■ **Stored entries**:
........

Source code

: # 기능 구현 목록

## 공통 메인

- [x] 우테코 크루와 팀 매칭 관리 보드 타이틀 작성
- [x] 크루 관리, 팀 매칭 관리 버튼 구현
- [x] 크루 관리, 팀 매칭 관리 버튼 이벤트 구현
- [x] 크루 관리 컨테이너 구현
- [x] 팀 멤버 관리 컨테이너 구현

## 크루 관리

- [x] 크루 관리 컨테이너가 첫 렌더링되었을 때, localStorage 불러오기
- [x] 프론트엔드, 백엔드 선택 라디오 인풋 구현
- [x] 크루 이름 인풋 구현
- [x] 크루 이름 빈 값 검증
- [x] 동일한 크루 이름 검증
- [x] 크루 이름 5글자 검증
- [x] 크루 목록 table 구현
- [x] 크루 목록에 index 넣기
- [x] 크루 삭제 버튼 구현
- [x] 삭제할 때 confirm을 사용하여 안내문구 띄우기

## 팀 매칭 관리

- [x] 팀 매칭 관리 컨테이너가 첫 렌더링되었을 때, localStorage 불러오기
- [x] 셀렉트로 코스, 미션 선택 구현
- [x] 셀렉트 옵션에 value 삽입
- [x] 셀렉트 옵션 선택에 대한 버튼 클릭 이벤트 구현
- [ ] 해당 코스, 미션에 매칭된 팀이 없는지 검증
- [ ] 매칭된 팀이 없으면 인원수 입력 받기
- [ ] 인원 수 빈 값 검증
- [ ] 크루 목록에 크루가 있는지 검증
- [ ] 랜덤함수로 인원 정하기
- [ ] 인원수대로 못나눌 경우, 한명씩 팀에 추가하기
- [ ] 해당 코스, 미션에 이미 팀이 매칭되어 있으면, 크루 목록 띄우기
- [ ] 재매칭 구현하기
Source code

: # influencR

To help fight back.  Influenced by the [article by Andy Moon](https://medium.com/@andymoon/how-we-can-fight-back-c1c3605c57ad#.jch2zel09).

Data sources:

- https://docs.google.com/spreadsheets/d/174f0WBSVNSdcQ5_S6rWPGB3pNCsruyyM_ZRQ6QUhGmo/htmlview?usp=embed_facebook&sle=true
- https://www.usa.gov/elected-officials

........

■ **Work request**: Your response must consist of all the records, retyped exactly.

■ **Task response**:
Source code

: # 기능 구현 목록

## 공통 메인

- [x] 우테코 크루와 팀 매칭 관리 보드 타이틀 작성
- [x] 크루 관리, 팀 매칭 관리 버튼 구현
- [x] 크루 관리, 팀 매칭 관리 버튼 이벤트 구현
- [x] 크루 관리 컨테이너 구현
- [x] 팀 멤버 관리 컨테이너 구현

## 크루 관리

- [x] 크루 관리 컨테이너가 첫 렌더링되었을 때, localStorage 불러오기
- [x] 프론트엔드, 백엔드 선택 라디오 인풋 구현
- [x] 크루 이름 인풋 구현
- [x] 크루 이름 빈 값 검증
- [x] 동일한 크루 이름 검증
- [x] 크루 이름 5글자 검증
- [x] 크루 목록 table 구현
- [x] 크루 목록에 index 넣기
- [x] 크루 삭제 버튼 구현
- [x] 삭제할 때 confirm을 사용하여 안내문구 띄우기

## 팀 매칭 관리

- [x] 팀 매칭 관리 컨테이너가 첫 렌더링되었을 때, localStorage 불러오기
- [x] 셀렉트로 코스, 미션 선택 구현
- [x] 셀렉트 옵션에 value 삽입
- [x] 셀렉트 옵션 선택에 대한 버튼 클릭 이벤트 구현
- [ ] 해당 코스, 미션에 매칭된 팀이 없는지 검증
- [ ] 매칭된 팀이 없으면 인원수 입력 받기
- [ ] 인원 수 빈 값 검증
- [ ] 크루 목록에 크루가 있는지 검증
- [ ] 랜덤함수로 인원 정하기
- [ ] 인원수대로 못나눌 경우, 한명씩 팀에 추가하기
- [ ] 해당 코스, 미션에 이미 팀이 매칭되어 있으면, 크루 목록 띄우기
- [ ] 재매칭 구현하기
Source code

: # influencR

To help fight back.  Influenced by the [article by Andy Moon](https://medium.com/@andymoon/how-we-can-fight-back-c1c3605c57ad#.jch2zel09).

Data sources:

- https://docs.google.com/spreadsheets/d/174f0WBSVNSdcQ5_S6rWPGB3pNCsruyyM_ZRQ6QUhGmo/htmlview?usp=embed_facebook&sle=true
- https://www.usa.gov/elected-officials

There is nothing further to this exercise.